DVC add ./data/datasets

At this point, you can push your data to the remote repo.

DVC push

DVC then will add a *.dvc file at the base of your data folder. In this case, it would then be called datasets.dvc.

Setting up a github action that pulls the DVC

Create a Google service account that will allow an app to login to google drive.
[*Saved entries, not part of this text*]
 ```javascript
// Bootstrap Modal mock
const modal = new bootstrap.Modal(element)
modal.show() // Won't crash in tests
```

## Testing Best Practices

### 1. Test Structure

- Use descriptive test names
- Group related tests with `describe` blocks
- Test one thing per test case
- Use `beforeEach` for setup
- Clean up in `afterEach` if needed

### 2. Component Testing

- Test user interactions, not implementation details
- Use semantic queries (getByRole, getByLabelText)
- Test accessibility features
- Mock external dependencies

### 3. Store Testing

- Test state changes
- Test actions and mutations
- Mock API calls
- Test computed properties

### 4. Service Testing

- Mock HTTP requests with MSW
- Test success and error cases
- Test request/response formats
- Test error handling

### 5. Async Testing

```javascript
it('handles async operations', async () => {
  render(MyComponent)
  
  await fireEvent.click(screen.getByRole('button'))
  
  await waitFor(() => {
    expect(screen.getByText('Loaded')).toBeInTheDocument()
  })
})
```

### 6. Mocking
Access Google Drive with a Service Account

Allowing github action access to google drive Secrets in github actions

Declare pipeline for getting data

DVC run -n get_data -d get_data.py -o data_raw.csv --no-exec python get_data.py

Setting up Github actions

There is a nice stack overflow answer that explains how to setup Github actions with DCV and Google Drive using GCP service accounts: Automate DVC authentication when using github actions

Doing it this ways solves the issue where you have to manually allow access to google drive to DVC, which is not possible with Github actions.

Potential flow

  • Current production algorithm is in master.
  • Develop a new version of the algo in a branch
  • DVC can compare metrics between branches and produce report.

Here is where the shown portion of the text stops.